**How to complete this task:** Using the listing below, set down exactly the lines from the one that contains "you considering using?**" through the one that contains "[Support Server](https://discord.gg/XgMhS9tADv) - Discord-Bot's", with no pictures.

**Records provided:**
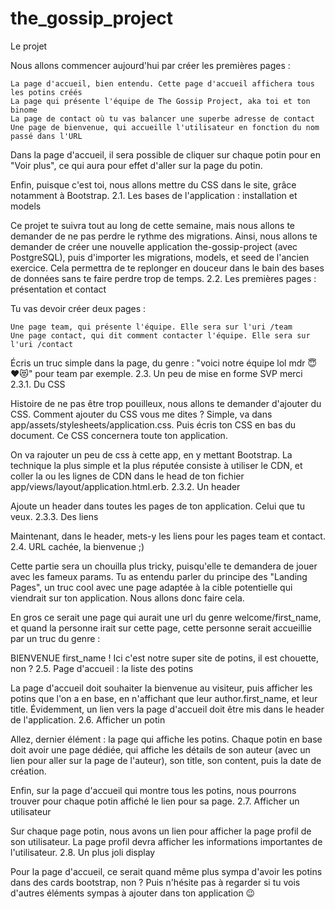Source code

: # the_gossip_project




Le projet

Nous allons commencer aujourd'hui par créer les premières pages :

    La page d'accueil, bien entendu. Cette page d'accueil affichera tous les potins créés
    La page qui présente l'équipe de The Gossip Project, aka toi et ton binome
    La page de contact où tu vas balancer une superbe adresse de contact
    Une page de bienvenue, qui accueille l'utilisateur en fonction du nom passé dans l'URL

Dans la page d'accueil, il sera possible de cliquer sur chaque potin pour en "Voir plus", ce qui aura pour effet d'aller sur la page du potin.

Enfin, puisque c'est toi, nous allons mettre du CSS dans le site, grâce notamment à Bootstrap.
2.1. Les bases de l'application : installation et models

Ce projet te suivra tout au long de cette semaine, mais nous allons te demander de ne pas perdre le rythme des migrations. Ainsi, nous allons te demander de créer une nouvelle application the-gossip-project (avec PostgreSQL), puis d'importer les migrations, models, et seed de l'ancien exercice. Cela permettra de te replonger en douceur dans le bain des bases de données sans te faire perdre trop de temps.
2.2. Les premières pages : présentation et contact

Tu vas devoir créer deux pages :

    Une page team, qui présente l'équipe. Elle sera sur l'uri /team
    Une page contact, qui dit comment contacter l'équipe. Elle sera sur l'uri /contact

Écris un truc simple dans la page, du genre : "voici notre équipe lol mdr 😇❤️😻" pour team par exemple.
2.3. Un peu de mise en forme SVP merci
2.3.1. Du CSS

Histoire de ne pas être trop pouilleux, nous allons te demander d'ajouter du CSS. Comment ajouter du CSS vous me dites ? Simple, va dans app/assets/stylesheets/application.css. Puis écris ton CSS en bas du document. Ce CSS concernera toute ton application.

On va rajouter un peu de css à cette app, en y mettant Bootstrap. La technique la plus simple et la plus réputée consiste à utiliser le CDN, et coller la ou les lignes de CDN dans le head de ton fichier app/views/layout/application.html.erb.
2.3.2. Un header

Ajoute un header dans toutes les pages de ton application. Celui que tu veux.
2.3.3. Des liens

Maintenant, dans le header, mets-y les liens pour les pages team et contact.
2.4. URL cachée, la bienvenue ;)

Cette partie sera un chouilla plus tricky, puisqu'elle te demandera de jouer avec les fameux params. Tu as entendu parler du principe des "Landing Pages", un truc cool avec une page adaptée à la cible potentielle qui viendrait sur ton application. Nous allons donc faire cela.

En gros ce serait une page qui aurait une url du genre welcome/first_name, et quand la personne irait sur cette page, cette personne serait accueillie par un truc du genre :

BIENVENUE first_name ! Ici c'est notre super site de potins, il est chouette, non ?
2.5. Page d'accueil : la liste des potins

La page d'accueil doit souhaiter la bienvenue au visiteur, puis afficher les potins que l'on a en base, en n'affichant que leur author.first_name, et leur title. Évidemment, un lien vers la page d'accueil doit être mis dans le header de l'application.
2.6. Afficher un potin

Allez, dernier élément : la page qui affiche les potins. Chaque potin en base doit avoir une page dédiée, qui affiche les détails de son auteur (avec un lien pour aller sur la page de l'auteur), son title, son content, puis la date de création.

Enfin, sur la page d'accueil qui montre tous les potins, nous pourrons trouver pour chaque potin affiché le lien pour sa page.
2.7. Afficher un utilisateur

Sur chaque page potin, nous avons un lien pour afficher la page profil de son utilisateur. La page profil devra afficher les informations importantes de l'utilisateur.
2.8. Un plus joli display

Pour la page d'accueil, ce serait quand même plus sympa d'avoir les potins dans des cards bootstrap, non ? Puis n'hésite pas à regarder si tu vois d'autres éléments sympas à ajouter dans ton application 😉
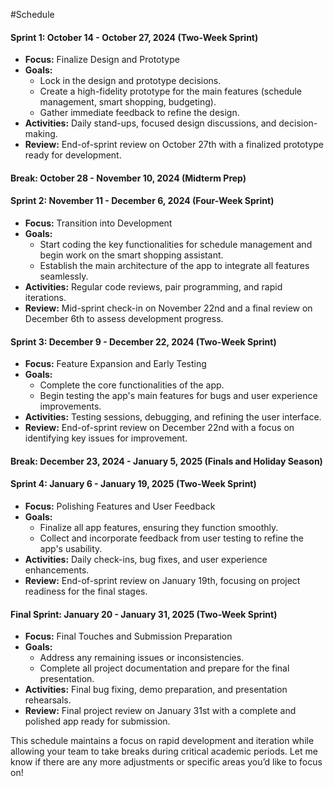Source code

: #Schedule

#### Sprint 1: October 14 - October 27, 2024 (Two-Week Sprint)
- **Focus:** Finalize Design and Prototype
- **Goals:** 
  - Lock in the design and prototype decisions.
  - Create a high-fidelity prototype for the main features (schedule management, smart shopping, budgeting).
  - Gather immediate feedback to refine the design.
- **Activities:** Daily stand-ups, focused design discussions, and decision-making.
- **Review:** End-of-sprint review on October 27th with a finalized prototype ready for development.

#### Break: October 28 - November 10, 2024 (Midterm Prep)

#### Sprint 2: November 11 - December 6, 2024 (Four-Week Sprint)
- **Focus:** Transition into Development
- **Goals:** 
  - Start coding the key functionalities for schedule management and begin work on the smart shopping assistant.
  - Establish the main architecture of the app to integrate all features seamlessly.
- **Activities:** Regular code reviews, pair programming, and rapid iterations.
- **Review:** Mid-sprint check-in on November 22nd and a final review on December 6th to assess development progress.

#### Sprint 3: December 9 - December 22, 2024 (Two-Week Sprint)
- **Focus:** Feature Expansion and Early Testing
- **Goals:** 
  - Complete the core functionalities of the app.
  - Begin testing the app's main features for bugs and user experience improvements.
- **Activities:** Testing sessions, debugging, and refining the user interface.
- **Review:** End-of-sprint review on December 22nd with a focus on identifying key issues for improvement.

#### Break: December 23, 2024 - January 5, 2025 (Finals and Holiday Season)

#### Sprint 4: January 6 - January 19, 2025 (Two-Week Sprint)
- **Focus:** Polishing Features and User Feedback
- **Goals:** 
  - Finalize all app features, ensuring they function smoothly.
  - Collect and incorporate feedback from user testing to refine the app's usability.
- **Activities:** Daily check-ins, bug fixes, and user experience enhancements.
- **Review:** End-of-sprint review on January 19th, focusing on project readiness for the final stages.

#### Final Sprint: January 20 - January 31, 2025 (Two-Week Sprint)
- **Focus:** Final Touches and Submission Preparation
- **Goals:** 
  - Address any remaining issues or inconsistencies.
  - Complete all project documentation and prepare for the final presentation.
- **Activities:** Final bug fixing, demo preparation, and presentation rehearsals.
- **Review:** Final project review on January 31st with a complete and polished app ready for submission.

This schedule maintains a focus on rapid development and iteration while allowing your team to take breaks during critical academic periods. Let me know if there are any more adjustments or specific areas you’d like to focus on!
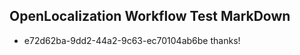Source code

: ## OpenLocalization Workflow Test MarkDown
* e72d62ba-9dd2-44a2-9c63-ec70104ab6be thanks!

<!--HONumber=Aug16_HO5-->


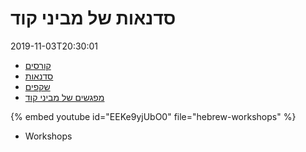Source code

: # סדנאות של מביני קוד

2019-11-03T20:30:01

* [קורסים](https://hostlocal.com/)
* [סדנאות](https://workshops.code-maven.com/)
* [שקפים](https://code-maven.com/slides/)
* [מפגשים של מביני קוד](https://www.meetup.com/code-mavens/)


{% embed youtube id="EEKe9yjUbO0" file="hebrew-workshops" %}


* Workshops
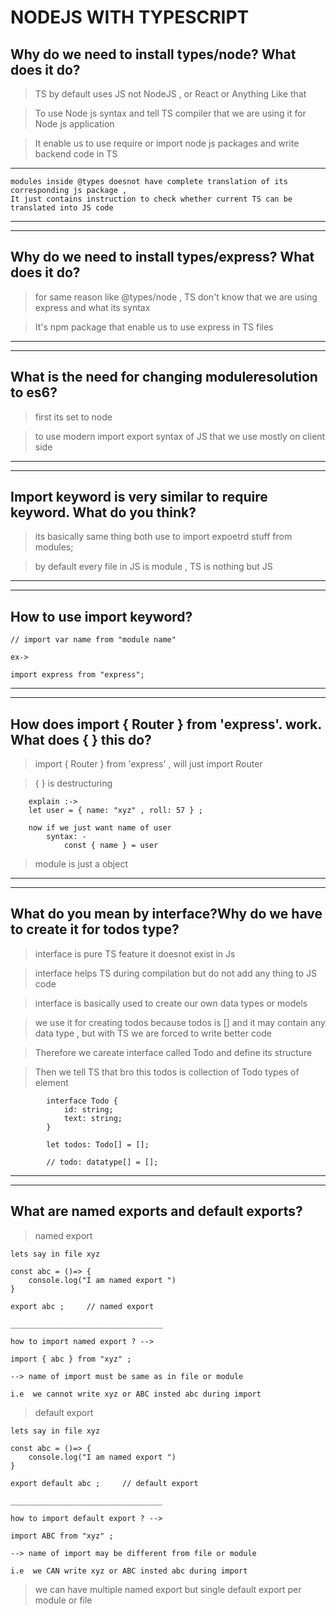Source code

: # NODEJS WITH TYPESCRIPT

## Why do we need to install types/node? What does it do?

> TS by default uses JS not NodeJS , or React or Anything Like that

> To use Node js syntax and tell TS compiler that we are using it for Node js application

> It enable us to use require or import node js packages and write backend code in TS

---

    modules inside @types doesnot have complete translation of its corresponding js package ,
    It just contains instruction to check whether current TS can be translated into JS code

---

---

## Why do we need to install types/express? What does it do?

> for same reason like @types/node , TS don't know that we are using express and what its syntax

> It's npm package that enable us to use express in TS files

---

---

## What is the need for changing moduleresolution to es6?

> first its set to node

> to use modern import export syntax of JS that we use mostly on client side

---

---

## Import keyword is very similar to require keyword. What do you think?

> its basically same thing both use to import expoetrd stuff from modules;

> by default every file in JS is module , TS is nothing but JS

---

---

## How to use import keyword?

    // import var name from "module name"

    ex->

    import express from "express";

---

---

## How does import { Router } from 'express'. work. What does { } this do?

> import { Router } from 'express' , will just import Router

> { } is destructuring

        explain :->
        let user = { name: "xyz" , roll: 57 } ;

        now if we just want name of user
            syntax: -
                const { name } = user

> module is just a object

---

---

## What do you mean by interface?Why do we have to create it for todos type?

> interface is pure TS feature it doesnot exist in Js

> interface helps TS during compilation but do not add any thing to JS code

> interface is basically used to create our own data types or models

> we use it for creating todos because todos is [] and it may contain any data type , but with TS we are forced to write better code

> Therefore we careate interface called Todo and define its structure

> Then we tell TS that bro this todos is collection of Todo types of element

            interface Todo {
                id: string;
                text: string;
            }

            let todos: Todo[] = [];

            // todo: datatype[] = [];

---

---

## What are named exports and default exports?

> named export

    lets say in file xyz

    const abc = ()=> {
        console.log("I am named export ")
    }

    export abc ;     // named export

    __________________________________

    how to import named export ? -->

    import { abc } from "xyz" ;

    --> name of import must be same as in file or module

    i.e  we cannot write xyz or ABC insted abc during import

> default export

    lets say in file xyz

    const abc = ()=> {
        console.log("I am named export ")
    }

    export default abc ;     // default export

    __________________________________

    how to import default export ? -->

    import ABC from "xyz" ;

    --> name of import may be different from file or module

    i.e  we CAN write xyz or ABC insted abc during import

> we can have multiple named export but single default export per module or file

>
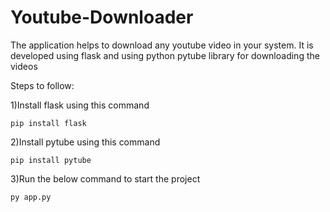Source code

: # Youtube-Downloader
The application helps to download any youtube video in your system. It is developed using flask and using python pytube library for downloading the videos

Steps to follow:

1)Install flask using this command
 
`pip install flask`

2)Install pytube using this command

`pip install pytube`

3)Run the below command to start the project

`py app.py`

==

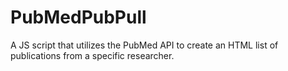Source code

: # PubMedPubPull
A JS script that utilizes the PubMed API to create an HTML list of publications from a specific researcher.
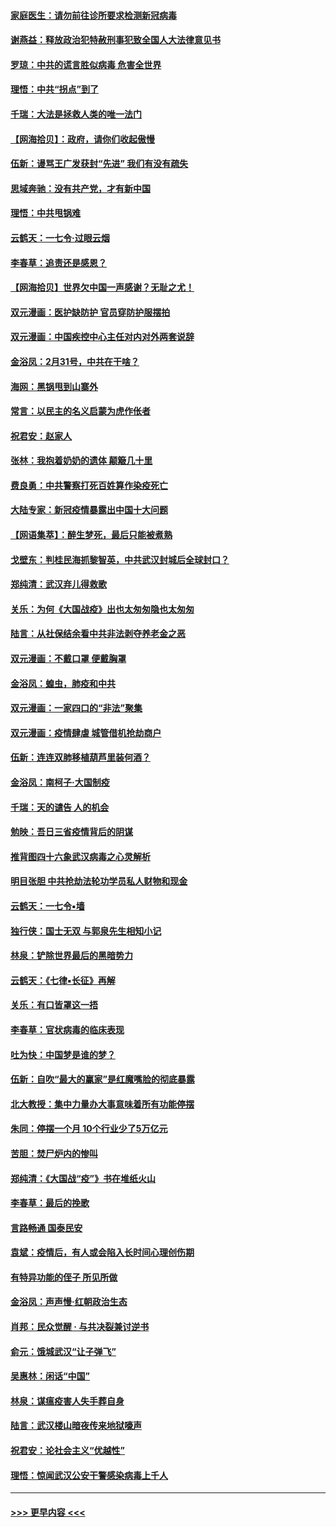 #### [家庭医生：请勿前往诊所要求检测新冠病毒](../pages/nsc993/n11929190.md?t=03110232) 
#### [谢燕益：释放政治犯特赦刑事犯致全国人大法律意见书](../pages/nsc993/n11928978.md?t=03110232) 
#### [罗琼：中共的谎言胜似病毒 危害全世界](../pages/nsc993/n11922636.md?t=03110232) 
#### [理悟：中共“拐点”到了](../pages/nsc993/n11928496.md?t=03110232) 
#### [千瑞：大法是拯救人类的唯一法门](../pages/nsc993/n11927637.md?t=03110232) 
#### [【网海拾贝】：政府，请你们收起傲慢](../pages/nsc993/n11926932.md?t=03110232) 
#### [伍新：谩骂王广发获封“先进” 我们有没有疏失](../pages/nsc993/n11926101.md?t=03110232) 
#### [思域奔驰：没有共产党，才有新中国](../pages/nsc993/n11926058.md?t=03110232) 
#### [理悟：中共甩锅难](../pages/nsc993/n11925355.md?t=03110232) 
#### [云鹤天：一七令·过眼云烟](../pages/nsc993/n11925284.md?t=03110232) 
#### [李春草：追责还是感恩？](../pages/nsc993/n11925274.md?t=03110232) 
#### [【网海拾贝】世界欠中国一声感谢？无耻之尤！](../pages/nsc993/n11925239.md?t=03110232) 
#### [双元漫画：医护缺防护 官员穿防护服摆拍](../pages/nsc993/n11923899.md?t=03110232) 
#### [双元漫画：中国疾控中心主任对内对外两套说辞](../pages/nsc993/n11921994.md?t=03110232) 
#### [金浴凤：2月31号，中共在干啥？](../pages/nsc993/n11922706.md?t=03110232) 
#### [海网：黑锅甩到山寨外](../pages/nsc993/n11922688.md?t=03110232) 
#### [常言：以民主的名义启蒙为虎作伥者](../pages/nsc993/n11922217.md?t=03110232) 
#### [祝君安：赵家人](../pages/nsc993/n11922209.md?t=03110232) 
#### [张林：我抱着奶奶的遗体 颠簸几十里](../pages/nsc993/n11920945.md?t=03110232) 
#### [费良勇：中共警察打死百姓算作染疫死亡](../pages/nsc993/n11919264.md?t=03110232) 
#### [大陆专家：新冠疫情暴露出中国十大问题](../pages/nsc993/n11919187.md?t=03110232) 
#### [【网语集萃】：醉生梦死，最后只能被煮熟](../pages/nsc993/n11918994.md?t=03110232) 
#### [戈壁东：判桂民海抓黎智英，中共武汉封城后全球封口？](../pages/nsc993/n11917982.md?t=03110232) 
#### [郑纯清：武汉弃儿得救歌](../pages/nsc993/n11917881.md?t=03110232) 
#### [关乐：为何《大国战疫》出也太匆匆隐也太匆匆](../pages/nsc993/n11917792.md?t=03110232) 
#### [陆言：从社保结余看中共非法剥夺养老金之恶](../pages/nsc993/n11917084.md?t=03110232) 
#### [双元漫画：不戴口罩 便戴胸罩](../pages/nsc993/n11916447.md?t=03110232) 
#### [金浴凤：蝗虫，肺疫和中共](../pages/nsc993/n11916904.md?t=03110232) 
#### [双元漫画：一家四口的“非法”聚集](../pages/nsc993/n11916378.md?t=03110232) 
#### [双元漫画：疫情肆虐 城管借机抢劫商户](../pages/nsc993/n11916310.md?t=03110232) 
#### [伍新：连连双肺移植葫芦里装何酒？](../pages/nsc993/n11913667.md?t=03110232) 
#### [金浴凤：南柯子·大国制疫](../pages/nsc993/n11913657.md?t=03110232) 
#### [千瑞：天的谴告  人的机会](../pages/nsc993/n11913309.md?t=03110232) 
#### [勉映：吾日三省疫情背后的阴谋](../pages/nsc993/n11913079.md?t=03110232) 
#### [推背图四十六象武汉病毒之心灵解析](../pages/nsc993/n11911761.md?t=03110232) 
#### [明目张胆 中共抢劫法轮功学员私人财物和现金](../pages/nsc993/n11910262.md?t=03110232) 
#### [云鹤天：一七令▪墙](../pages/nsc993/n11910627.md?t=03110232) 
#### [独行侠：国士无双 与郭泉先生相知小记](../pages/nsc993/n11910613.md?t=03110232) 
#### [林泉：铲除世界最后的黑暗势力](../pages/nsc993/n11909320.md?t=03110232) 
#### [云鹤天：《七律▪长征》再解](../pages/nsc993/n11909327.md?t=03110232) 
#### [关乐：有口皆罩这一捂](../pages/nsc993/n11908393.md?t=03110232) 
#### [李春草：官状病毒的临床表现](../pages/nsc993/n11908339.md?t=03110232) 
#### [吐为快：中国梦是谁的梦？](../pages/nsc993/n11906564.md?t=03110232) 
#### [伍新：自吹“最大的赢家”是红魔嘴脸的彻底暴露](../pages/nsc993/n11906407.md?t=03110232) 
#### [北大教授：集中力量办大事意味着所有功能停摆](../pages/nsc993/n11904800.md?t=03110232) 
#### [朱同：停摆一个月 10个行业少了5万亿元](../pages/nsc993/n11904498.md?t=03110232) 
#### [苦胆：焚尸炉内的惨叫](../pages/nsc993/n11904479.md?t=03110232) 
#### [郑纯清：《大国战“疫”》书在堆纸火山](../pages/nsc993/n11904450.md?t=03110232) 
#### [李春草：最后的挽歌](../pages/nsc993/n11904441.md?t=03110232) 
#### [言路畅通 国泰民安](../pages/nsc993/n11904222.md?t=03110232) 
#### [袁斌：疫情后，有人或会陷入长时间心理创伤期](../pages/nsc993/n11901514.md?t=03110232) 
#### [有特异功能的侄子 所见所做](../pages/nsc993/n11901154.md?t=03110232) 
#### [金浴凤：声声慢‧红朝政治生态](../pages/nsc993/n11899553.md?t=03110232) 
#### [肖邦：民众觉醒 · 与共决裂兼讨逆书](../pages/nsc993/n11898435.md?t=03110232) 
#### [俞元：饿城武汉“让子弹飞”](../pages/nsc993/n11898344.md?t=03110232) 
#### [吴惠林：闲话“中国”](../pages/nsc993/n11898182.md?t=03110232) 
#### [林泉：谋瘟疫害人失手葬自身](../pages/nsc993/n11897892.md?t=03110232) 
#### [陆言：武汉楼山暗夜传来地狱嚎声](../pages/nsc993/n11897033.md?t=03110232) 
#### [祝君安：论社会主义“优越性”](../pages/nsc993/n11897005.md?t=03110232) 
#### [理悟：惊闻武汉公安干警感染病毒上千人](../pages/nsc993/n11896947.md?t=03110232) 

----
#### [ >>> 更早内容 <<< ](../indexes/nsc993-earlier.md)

---

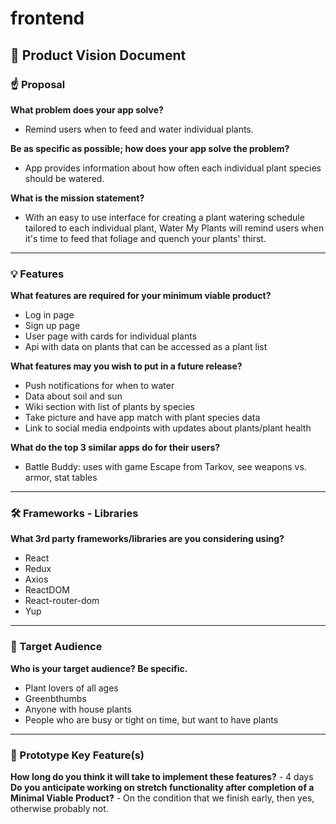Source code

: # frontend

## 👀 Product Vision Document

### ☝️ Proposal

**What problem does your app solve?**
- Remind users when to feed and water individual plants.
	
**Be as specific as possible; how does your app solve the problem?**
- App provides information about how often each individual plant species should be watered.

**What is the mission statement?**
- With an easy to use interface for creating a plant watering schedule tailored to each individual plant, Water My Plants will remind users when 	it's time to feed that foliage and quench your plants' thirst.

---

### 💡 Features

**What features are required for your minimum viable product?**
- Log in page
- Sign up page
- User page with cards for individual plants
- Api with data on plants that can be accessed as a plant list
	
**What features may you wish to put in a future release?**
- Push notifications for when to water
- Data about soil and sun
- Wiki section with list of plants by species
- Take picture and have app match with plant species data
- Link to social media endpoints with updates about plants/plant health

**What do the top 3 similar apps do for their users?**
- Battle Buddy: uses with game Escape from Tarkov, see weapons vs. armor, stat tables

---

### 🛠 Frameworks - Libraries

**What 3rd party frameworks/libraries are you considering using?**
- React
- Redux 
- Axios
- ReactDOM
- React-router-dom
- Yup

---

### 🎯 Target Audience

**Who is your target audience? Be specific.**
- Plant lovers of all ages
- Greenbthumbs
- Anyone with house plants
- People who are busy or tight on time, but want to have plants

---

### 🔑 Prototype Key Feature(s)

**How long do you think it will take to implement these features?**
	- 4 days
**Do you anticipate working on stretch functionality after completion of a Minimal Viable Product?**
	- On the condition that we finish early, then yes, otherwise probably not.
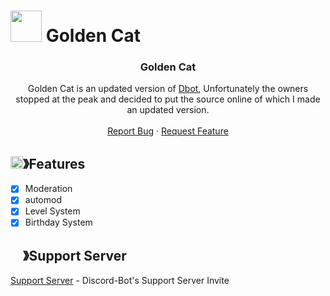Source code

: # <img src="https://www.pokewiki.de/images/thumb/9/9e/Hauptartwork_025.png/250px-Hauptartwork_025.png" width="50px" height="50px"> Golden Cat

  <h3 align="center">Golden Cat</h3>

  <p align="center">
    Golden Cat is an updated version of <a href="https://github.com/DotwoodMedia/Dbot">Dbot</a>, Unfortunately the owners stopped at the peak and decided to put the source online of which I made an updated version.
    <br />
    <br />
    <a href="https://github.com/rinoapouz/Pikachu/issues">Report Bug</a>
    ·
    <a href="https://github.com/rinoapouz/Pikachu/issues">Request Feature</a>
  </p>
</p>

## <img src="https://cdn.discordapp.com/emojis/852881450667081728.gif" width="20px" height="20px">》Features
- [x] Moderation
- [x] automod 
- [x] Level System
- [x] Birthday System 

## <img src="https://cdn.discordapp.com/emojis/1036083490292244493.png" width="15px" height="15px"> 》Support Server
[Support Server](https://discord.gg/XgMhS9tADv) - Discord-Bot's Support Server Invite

**Response box:**
**What 3rd party frameworks/libraries are you considering using?**
- React
- Redux 
- Axios
- ReactDOM
- React-router-dom
- Yup

---

### 🎯 Target Audience

**Who is your target audience? Be specific.**
- Plant lovers of all ages
- Greenbthumbs
- Anyone with house plants
- People who are busy or tight on time, but want to have plants

---

### 🔑 Prototype Key Feature(s)

**How long do you think it will take to implement these features?**
	- 4 days
**Do you anticipate working on stretch functionality after completion of a Minimal Viable Product?**
	- On the condition that we finish early, then yes, otherwise probably not.
Source code

: # <img src="https://www.pokewiki.de/images/thumb/9/9e/Hauptartwork_025.png/250px-Hauptartwork_025.png" width="50px" height="50px"> Golden Cat

  <h3 align="center">Golden Cat</h3>

  <p align="center">
    Golden Cat is an updated version of <a href="https://github.com/DotwoodMedia/Dbot">Dbot</a>, Unfortunately the owners stopped at the peak and decided to put the source online of which I made an updated version.
    <br />
    <br />
    <a href="https://github.com/rinoapouz/Pikachu/issues">Report Bug</a>
    ·
    <a href="https://github.com/rinoapouz/Pikachu/issues">Request Feature</a>
  </p>
</p>

## <img src="https://cdn.discordapp.com/emojis/852881450667081728.gif" width="20px" height="20px">》Features
- [x] Moderation
- [x] automod 
- [x] Level System
- [x] Birthday System 

## <img src="https://cdn.discordapp.com/emojis/1036083490292244493.png" width="15px" height="15px"> 》Support Server
[Support Server](https://discord.gg/XgMhS9tADv) - Discord-Bot's Support Server Invite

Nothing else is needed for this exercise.